Every entry must be given again exactly. Include no pictures.

** SOURCE DATA follows **

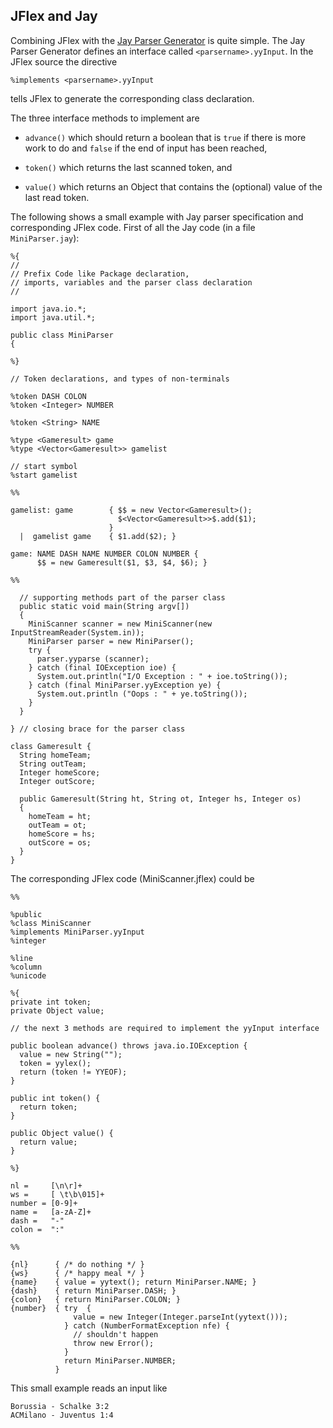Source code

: JFlex and Jay
-------------

Combining JFlex with the [Jay Parser Generator][Jay] <!-- @Jay --> is quite
simple. The Jay Parser Generator defines an interface called
`<parsername>.yyInput`. In the JFlex source the directive

    %implements <parsername>.yyInput

tells JFlex to generate the corresponding class declaration.

The three interface methods to implement are

-   `advance()` which should return a boolean that is `true` if there is
    more work to do and `false` if the end of input has been reached,

-   `token()` which returns the last scanned token, and

-   `value()` which returns an Object that contains the (optional) value
    of the last read token.

The following shows a small example with Jay parser specification and
corresponding JFlex code. First of all the Jay code (in a file
`MiniParser.jay`):

    %{
    //
    // Prefix Code like Package declaration, 
    // imports, variables and the parser class declaration
    // 

    import java.io.*;
    import java.util.*;

    public class MiniParser 
    {

    %}

    // Token declarations, and types of non-terminals

    %token DASH COLON
    %token <Integer> NUMBER

    %token <String> NAME

    %type <Gameresult> game
    %type <Vector<Gameresult>> gamelist

    // start symbol
    %start gamelist

    %%

    gamelist: game        { $$ = new Vector<Gameresult>();
                            $<Vector<Gameresult>>$.add($1);
                          }
      |  gamelist game    { $1.add($2); }

    game: NAME DASH NAME NUMBER COLON NUMBER {
          $$ = new Gameresult($1, $3, $4, $6); }

    %%

      // supporting methods part of the parser class
      public static void main(String argv[])
      {
        MiniScanner scanner = new MiniScanner(new InputStreamReader(System.in));
        MiniParser parser = new MiniParser();
        try {
          parser.yyparse (scanner);
        } catch (final IOException ioe) {
          System.out.println("I/O Exception : " + ioe.toString());
        } catch (final MiniParser.yyException ye) {
          System.out.println ("Oops : " + ye.toString());
        }
      }

    } // closing brace for the parser class

    class Gameresult {
      String homeTeam;
      String outTeam;
      Integer homeScore;
      Integer outScore;

      public Gameresult(String ht, String ot, Integer hs, Integer os)
      {
        homeTeam = ht;
        outTeam = ot;
        homeScore = hs;
        outScore = os;
      }
    }

The corresponding JFlex code (MiniScanner.jflex) could be

    %%

    %public
    %class MiniScanner
    %implements MiniParser.yyInput
    %integer

    %line
    %column
    %unicode

    %{
    private int token;
    private Object value;

    // the next 3 methods are required to implement the yyInput interface

    public boolean advance() throws java.io.IOException {
      value = new String("");
      token = yylex();
      return (token != YYEOF);
    }

    public int token() {
      return token;
    }

    public Object value() {
      return value;
    }

    %}

    nl =     [\n\r]+
    ws =     [ \t\b\015]+
    number = [0-9]+
    name =   [a-zA-Z]+
    dash =   "-"
    colon =  ":"

    %%

    {nl}      { /* do nothing */ }
    {ws}      { /* happy meal */ }
    {name}    { value = yytext(); return MiniParser.NAME; }
    {dash}    { return MiniParser.DASH; }
    {colon}   { return MiniParser.COLON; }
    {number}  { try  {
                  value = new Integer(Integer.parseInt(yytext()));
                } catch (NumberFormatException nfe) {
                  // shouldn't happen
                  throw new Error();
                }
                return MiniParser.NUMBER;
              }

This small example reads an input like

    Borussia - Schalke 3:2
    ACMilano - Juventus 1:4


[Jay]: http://www.cs.rit.edu/~ats/projects/lp/doc/jay/package-summary.html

** End of SOURCE DATA **

ANSWER SPACE:
Source code

: JFlex and Jay
-------------

Combining JFlex with the [Jay Parser Generator][Jay] <!-- @Jay --> is quite
simple. The Jay Parser Generator defines an interface called
`<parsername>.yyInput`. In the JFlex source the directive

    %implements <parsername>.yyInput

tells JFlex to generate the corresponding class declaration.

The three interface methods to implement are

-   `advance()` which should return a boolean that is `true` if there is
    more work to do and `false` if the end of input has been reached,

-   `token()` which returns the last scanned token, and

-   `value()` which returns an Object that contains the (optional) value
    of the last read token.

The following shows a small example with Jay parser specification and
corresponding JFlex code. First of all the Jay code (in a file
`MiniParser.jay`):

    %{
    //
    // Prefix Code like Package declaration, 
    // imports, variables and the parser class declaration
    // 

    import java.io.*;
    import java.util.*;

    public class MiniParser 
    {

    %}

    // Token declarations, and types of non-terminals

    %token DASH COLON
    %token <Integer> NUMBER

    %token <String> NAME

    %type <Gameresult> game
    %type <Vector<Gameresult>> gamelist

    // start symbol
    %start gamelist

    %%

    gamelist: game        { $$ = new Vector<Gameresult>();
                            $<Vector<Gameresult>>$.add($1);
                          }
      |  gamelist game    { $1.add($2); }

    game: NAME DASH NAME NUMBER COLON NUMBER {
          $$ = new Gameresult($1, $3, $4, $6); }

    %%

      // supporting methods part of the parser class
      public static void main(String argv[])
      {
        MiniScanner scanner = new MiniScanner(new InputStreamReader(System.in));
        MiniParser parser = new MiniParser();
        try {
          parser.yyparse (scanner);
        } catch (final IOException ioe) {
          System.out.println("I/O Exception : " + ioe.toString());
        } catch (final MiniParser.yyException ye) {
          System.out.println ("Oops : " + ye.toString());
        }
      }

    } // closing brace for the parser class

    class Gameresult {
      String homeTeam;
      String outTeam;
      Integer homeScore;
      Integer outScore;

      public Gameresult(String ht, String ot, Integer hs, Integer os)
      {
        homeTeam = ht;
        outTeam = ot;
        homeScore = hs;
        outScore = os;
      }
    }

The corresponding JFlex code (MiniScanner.jflex) could be

    %%

    %public
    %class MiniScanner
    %implements MiniParser.yyInput
    %integer

    %line
    %column
    %unicode

    %{
    private int token;
    private Object value;

    // the next 3 methods are required to implement the yyInput interface

    public boolean advance() throws java.io.IOException {
      value = new String("");
      token = yylex();
      return (token != YYEOF);
    }

    public int token() {
      return token;
    }

    public Object value() {
      return value;
    }

    %}

    nl =     [\n\r]+
    ws =     [ \t\b\015]+
    number = [0-9]+
    name =   [a-zA-Z]+
    dash =   "-"
    colon =  ":"

    %%

    {nl}      { /* do nothing */ }
    {ws}      { /* happy meal */ }
    {name}    { value = yytext(); return MiniParser.NAME; }
    {dash}    { return MiniParser.DASH; }
    {colon}   { return MiniParser.COLON; }
    {number}  { try  {
                  value = new Integer(Integer.parseInt(yytext()));
                } catch (NumberFormatException nfe) {
                  // shouldn't happen
                  throw new Error();
                }
                return MiniParser.NUMBER;
              }

This small example reads an input like

    Borussia - Schalke 3:2
    ACMilano - Juventus 1:4


[Jay]: http://www.cs.rit.edu/~ats/projects/lp/doc/jay/package-summary.html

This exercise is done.